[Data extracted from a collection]

○ ○ ○ ○ ○

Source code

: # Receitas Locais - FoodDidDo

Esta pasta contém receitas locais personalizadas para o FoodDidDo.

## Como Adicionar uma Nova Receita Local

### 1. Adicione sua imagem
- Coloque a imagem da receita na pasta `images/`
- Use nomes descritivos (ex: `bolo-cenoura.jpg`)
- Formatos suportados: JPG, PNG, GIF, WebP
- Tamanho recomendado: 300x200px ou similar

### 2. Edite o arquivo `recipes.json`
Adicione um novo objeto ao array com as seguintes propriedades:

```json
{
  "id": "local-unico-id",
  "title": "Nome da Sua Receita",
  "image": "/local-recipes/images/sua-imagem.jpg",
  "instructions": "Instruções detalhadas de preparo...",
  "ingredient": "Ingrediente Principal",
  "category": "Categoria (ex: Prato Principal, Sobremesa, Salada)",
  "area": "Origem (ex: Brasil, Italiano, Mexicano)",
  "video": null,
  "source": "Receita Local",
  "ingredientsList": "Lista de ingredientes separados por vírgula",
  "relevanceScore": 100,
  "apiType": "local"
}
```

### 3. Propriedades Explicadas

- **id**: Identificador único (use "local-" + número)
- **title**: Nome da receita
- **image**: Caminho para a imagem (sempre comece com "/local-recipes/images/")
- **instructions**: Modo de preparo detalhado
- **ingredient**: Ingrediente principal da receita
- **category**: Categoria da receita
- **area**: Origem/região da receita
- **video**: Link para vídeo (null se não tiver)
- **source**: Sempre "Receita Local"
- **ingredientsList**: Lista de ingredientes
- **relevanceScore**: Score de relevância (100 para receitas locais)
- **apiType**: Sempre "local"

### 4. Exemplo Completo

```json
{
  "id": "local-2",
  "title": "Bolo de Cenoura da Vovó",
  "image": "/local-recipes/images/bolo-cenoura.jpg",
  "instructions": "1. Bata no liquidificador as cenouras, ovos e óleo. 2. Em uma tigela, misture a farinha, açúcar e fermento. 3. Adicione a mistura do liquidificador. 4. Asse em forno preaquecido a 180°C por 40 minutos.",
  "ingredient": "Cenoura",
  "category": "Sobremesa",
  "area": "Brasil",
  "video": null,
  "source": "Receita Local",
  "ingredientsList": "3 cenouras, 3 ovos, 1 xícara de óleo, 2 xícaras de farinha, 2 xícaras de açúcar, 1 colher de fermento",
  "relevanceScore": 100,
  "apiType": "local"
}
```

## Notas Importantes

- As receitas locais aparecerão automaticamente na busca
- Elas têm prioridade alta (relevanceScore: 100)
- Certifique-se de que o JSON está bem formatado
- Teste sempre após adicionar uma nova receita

○ ○ ○ ○ ○

### WHAT IS REQUIRED
Look over the data and work out how many lines include the word "Lista"; reply with the number only.

### FINISHED TASK
2